## Plain-text document sources

----

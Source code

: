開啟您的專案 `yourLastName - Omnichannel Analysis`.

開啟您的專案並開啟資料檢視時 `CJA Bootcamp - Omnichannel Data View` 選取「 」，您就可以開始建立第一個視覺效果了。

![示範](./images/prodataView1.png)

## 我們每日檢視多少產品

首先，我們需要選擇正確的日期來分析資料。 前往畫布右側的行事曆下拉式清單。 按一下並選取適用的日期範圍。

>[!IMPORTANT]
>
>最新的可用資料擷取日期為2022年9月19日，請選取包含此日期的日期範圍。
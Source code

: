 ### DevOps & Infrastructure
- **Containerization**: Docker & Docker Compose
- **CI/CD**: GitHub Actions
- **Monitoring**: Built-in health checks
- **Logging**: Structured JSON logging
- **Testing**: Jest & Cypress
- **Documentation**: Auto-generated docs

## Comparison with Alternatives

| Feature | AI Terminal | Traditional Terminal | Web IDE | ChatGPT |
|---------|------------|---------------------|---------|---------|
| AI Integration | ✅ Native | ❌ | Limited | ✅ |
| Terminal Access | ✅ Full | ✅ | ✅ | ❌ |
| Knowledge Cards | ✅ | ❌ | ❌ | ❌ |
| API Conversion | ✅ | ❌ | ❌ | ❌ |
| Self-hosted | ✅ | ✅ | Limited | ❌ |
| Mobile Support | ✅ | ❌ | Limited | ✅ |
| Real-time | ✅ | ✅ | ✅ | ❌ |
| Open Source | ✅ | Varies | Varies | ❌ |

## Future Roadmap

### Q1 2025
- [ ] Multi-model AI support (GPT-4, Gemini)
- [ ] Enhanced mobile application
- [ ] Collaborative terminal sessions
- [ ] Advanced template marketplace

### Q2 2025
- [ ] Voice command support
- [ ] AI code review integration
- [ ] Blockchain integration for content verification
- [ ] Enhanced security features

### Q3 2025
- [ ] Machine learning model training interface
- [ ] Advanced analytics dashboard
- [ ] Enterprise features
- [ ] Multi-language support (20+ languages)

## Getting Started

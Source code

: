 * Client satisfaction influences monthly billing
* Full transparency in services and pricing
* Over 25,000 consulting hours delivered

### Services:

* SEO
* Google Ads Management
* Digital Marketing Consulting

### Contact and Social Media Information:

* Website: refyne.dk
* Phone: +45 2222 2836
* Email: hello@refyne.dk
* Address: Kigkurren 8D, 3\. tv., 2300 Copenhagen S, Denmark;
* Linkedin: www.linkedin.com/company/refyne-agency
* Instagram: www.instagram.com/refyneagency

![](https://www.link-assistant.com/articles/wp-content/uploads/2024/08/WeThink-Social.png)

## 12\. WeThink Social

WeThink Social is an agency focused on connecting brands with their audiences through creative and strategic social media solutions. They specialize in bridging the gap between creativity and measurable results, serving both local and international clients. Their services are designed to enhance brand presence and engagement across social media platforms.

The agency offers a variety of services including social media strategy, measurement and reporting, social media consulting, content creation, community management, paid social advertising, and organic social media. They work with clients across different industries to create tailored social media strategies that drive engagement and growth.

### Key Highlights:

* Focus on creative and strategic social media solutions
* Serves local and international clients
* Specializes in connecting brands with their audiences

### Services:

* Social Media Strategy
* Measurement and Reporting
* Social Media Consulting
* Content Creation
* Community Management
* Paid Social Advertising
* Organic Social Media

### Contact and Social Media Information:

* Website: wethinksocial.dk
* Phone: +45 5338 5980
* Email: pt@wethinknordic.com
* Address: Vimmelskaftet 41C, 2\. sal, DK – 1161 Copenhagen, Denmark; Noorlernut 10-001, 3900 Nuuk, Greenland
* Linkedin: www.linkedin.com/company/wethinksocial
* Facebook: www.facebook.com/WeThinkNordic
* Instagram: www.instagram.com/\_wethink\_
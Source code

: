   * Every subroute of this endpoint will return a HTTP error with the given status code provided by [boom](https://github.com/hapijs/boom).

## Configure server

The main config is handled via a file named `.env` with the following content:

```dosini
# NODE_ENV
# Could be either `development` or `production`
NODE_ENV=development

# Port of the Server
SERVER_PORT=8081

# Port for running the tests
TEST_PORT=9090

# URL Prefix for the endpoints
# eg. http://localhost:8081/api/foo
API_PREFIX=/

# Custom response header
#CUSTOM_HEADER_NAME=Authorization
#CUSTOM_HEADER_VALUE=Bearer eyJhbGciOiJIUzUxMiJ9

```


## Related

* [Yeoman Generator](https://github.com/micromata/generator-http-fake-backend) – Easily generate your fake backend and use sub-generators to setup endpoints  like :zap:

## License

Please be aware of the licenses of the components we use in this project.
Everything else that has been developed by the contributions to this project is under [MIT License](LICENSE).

----

## YOUR TASK
Return each line above exactly as it appears.

## SOLUTION
Source code

:開啟您的專案 `yourLastName - Omnichannel Analysis`.

開啟您的專案並開啟資料檢視時 `CJA Bootcamp - Omnichannel Data View` 選取「 」，您就可以開始建立第一個視覺效果了。

![示範](./images/prodataView1.png)

## 我們每日檢視多少產品

首先，我們需要選擇正確的日期來分析資料。 前往畫布右側的行事曆下拉式清單。 按一下並選取適用的日期範圍。

>[!IMPORTANT]
>
>最新的可用資料擷取日期為2022年9月19日，請選取包含此日期的日期範圍。
Source code

: ### DevOps & Infrastructure
- **Containerization**: Docker & Docker Compose
- **CI/CD**: GitHub Actions
- **Monitoring**: Built-in health checks
- **Logging**: Structured JSON logging
- **Testing**: Jest & Cypress
- **Documentation**: Auto-generated docs

## Comparison with Alternatives

| Feature | AI Terminal | Traditional Terminal | Web IDE | ChatGPT |
|---------|------------|---------------------|---------|---------|
| AI Integration | ✅ Native | ❌ | Limited | ✅ |
| Terminal Access | ✅ Full | ✅ | ✅ | ❌ |
| Knowledge Cards | ✅ | ❌ | ❌ | ❌ |
| API Conversion | ✅ | ❌ | ❌ | ❌ |
| Self-hosted | ✅ | ✅ | Limited | ❌ |
| Mobile Support | ✅ | ❌ | Limited | ✅ |
| Real-time | ✅ | ✅ | ✅ | ❌ |
| Open Source | ✅ | Varies | Varies | ❌ |

## Future Roadmap

### Q1 2025
- [ ] Multi-model AI support (GPT-4, Gemini)
- [ ] Enhanced mobile application
- [ ] Collaborative terminal sessions
- [ ] Advanced template marketplace

### Q2 2025
- [ ] Voice command support
- [ ] AI code review integration
- [ ] Blockchain integration for content verification
- [ ] Enhanced security features

### Q3 2025
- [ ] Machine learning model training interface
- [ ] Advanced analytics dashboard
- [ ] Enterprise features
- [ ] Multi-language support (20+ languages)

## Getting Started

Source code

: * Client satisfaction influences monthly billing
* Full transparency in services and pricing
* Over 25,000 consulting hours delivered

### Services:

* SEO
* Google Ads Management
* Digital Marketing Consulting

### Contact and Social Media Information:

* Website: refyne.dk
* Phone: +45 2222 2836
* Email: hello@refyne.dk
* Address: Kigkurren 8D, 3\. tv., 2300 Copenhagen S, Denmark;
* Linkedin: www.linkedin.com/company/refyne-agency
* Instagram: www.instagram.com/refyneagency

![](https://www.link-assistant.com/articles/wp-content/uploads/2024/08/WeThink-Social.png)

## 12\. WeThink Social

WeThink Social is an agency focused on connecting brands with their audiences through creative and strategic social media solutions. They specialize in bridging the gap between creativity and measurable results, serving both local and international clients. Their services are designed to enhance brand presence and engagement across social media platforms.

The agency offers a variety of services including social media strategy, measurement and reporting, social media consulting, content creation, community management, paid social advertising, and organic social media. They work with clients across different industries to create tailored social media strategies that drive engagement and growth.

### Key Highlights:

* Focus on creative and strategic social media solutions
* Serves local and international clients
* Specializes in connecting brands with their audiences

### Services:

* Social Media Strategy
* Measurement and Reporting
* Social Media Consulting
* Content Creation
* Community Management
* Paid Social Advertising
* Organic Social Media

### Contact and Social Media Information:

* Website: wethinksocial.dk
* Phone: +45 5338 5980
* Email: pt@wethinknordic.com
* Address: Vimmelskaftet 41C, 2\. sal, DK – 1161 Copenhagen, Denmark; Noorlernut 10-001, 3900 Nuuk, Greenland
* Linkedin: www.linkedin.com/company/wethinksocial
* Facebook: www.facebook.com/WeThinkNordic
* Instagram: www.instagram.com/\_wethink\_
Source code

:   * Every subroute of this endpoint will return a HTTP error with the given status code provided by [boom](https://github.com/hapijs/boom).

## Configure server

The main config is handled via a file named `.env` with the following content:

```dosini
# NODE_ENV
# Could be either `development` or `production`
NODE_ENV=development

# Port of the Server
SERVER_PORT=8081

# Port for running the tests
TEST_PORT=9090

# URL Prefix for the endpoints
# eg. http://localhost:8081/api/foo
API_PREFIX=/

# Custom response header
#CUSTOM_HEADER_NAME=Authorization
#CUSTOM_HEADER_VALUE=Bearer eyJhbGciOiJIUzUxMiJ9

```


## Related

* [Yeoman Generator](https://github.com/micromata/generator-http-fake-backend) – Easily generate your fake backend and use sub-generators to setup endpoints  like :zap:

## License

Please be aware of the licenses of the components we use in this project.
Everything else that has been developed by the contributions to this project is under [MIT License](LICENSE).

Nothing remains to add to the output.